Dataset items:
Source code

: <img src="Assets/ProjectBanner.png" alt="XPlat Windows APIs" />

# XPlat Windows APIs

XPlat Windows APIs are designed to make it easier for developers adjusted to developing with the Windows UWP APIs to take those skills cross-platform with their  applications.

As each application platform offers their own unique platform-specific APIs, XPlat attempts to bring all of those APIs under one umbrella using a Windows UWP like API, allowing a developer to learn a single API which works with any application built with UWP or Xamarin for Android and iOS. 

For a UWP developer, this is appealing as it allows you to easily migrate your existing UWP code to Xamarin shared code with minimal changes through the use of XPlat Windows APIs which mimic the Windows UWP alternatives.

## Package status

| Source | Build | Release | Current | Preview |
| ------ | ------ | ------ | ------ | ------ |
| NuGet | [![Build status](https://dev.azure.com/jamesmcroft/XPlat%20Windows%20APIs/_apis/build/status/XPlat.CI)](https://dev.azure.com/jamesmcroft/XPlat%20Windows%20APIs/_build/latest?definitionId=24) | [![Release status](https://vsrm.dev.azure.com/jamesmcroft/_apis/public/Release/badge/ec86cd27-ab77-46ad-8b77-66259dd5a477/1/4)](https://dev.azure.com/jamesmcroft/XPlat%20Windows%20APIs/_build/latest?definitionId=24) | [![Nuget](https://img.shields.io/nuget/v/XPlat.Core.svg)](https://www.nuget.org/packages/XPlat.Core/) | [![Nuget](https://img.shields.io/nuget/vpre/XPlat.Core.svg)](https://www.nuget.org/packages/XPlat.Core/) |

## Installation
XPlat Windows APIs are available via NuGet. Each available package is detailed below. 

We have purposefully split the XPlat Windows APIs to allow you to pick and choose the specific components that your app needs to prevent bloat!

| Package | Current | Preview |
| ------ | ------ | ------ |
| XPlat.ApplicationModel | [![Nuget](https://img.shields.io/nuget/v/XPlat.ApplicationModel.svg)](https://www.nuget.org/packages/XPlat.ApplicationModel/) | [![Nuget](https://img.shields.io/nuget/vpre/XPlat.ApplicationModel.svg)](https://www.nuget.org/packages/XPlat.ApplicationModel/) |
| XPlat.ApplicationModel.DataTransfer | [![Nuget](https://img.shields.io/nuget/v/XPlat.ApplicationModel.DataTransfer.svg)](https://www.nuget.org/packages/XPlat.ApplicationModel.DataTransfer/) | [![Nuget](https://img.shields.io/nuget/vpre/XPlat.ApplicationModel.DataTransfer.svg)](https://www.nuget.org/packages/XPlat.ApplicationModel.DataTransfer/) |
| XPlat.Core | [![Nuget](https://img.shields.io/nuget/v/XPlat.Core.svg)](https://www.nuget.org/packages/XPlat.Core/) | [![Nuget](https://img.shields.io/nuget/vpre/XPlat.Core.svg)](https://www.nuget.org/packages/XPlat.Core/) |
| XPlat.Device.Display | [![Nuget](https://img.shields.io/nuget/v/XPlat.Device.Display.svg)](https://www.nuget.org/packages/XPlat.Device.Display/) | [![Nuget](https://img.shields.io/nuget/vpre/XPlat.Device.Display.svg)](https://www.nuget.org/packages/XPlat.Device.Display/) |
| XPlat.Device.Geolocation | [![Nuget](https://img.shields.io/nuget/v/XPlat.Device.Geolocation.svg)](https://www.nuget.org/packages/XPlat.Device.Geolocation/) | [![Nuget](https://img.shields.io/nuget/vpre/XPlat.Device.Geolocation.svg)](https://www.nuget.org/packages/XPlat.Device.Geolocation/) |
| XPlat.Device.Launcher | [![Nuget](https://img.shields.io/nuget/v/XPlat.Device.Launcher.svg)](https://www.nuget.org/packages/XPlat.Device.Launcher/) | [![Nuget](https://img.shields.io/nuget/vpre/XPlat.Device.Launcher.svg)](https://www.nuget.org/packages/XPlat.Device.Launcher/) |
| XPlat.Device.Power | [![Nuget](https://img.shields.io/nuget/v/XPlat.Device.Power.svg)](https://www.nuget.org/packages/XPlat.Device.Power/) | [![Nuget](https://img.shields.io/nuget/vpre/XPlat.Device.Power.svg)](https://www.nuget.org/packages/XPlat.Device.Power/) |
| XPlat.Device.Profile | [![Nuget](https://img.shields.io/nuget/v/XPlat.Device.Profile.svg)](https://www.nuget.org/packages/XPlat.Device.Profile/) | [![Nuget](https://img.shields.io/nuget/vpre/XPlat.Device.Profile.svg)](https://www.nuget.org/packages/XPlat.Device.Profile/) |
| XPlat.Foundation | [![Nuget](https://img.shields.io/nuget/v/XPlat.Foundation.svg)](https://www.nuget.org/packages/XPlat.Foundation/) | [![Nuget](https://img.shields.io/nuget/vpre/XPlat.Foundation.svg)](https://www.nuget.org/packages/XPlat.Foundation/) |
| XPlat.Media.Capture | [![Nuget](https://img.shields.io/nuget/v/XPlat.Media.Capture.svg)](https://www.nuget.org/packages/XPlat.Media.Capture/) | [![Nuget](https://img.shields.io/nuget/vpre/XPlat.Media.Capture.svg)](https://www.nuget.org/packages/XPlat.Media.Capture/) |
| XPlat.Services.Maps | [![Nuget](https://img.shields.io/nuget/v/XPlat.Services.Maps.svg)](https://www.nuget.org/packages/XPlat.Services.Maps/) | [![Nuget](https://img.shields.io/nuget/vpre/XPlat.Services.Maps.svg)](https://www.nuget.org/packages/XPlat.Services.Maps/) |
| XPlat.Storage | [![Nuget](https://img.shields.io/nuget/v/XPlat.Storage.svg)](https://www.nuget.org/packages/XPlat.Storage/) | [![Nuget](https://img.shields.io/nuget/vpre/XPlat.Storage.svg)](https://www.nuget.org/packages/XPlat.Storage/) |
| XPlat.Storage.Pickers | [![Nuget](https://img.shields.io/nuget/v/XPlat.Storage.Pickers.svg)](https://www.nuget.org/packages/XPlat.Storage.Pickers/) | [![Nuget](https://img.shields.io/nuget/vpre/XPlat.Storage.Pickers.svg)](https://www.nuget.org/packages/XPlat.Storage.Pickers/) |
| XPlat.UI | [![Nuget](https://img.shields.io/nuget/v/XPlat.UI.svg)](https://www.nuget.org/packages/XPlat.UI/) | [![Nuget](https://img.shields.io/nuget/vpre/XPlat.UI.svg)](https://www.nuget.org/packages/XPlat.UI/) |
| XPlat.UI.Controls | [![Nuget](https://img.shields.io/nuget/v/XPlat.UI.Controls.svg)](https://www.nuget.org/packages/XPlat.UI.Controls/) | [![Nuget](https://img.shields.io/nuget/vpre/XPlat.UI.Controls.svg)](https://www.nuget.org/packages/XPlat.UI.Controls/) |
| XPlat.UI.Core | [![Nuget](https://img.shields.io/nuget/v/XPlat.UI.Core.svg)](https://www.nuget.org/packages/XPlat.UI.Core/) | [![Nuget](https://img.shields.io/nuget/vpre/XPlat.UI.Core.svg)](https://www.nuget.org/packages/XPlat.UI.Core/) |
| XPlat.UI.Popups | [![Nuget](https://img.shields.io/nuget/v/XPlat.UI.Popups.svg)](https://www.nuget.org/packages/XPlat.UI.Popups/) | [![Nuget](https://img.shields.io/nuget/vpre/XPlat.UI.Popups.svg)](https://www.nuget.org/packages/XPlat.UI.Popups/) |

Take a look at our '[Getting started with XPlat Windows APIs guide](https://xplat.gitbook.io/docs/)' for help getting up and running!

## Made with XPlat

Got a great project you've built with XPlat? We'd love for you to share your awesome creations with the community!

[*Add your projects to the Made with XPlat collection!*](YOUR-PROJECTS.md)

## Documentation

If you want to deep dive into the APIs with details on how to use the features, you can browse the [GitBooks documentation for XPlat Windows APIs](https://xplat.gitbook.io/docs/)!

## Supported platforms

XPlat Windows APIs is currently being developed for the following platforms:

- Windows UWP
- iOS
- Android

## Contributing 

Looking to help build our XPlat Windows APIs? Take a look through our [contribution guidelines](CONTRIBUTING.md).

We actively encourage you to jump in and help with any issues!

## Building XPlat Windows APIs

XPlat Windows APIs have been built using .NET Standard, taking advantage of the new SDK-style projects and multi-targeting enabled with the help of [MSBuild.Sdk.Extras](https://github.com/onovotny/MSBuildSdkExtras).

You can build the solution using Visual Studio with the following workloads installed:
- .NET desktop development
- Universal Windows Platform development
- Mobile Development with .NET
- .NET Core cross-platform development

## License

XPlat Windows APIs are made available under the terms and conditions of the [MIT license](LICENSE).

#### [Requirement]
The answer is each line from the entries above in which the word "look" occurs.

#### [Result]
Take a look at our '[Getting started with XPlat Windows APIs guide](https://xplat.gitbook.io/docs/)' for help getting up and running!
Looking to help build our XPlat Windows APIs? Take a look through our [contribution guidelines](CONTRIBUTING.md).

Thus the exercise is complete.